This Editorial View accompanies the following article: Philip J, Alexander JM, Sharma SK, Leveno KJ, McIntire DD, Wiley J: Epidural analgesia during labor and maternal fever. Anesthesiology 1999; 90:1271–5.
PAIN relief during childbirth has been maligned since Biblical times, and these attacks continue apace as we approach the next millennium. In particular, a litany of adverse maternal and fetal outcomes, such as increased cesarean section rates, prolonged labor, maternal fevers, adverse neonatal effects, interference with breast-feeding, among others, have been blamed on epidural analgesia. A recent controversy concerns the effect of epidural analgesia on maternal fever and subsequent neonatal sepsis work-ups. This issue of Anesthesiology contains an article that shows lack of effect of an independent effect of epidural analgesia during labor on neonatal sepsis work-ups.  This trial is a randomized, prospective evaluation of epidural analgesia versus patient-controlled intravenous analgesia (PCIA) in labor. The authors confirm previous observations that maternal fever is associated with epidural analgesia, nulliparity, and prolonged labor. Purported mechanisms for this observation include infectious (e.g., chorioamnionitis) and noninfectious (e.g., thermoregulatory effects on heat dissipation). However, they find no association between epidural analgesia and neonatal sepsis work-ups in febrile or afebrile women.

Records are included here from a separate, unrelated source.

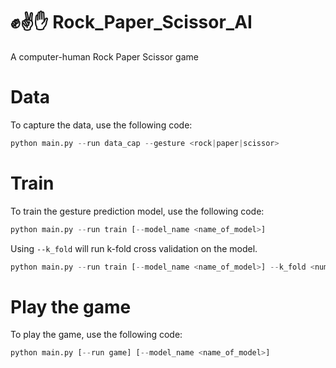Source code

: # ✊✌️✋ Rock_Paper_Scissor_AI
A computer-human Rock Paper Scissor game

# Data
To capture the data, use the following code:
```python
python main.py --run data_cap --gesture <rock|paper|scissor>
```

# Train
To train the gesture prediction model, use the following code:
```python
python main.py --run train [--model_name <name_of_model>]
```
Using `--k_fold` will run k-fold cross validation on the model.
```python
python main.py --run train [--model_name <name_of_model>] --k_fold <number_of_folds>
```

# Play the game
To play the game, use the following code:
```python
python main.py [--run game] [--model_name <name_of_model>]
```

Why is this important and what prompted these authors to do this study? The answer stems from an article that appeared in 1997, apparently without input from any anesthesiologist, alleging that epidural analgesia was responsible for many instances of neonatal sepsis work-ups, thus disturbing maternal-infant bonding, exposing neonates to antibiotics, blood cultures, and other invasive tests.  This study by Lieberman et al.  received extensive national media coverage, caused considerable distress among obstetric anesthesiologists, and even prompted an official statement by the president of the American Society of Anesthesiologists emphasizing the safety of epidural analgesia in labor. 
There are similarities between the two studies. [1,2] Both are reanalyses of data from previously published reports. Philip's study is from a trial comparing epidural to patient-controlled intravenous analgesia for evaluation of labor outcome,  Lieberman's from a trial evaluating the technique of active management of labor.  Both studies showed vanishingly small or no evidence of actual neonatal sepsis, only work-ups for sepsis were increased, in the epidural group in the Lieberman et al.  study. Both articles also confirmed the association of elevated maternal temperature with epidural analgesia, a finding previously reported by others.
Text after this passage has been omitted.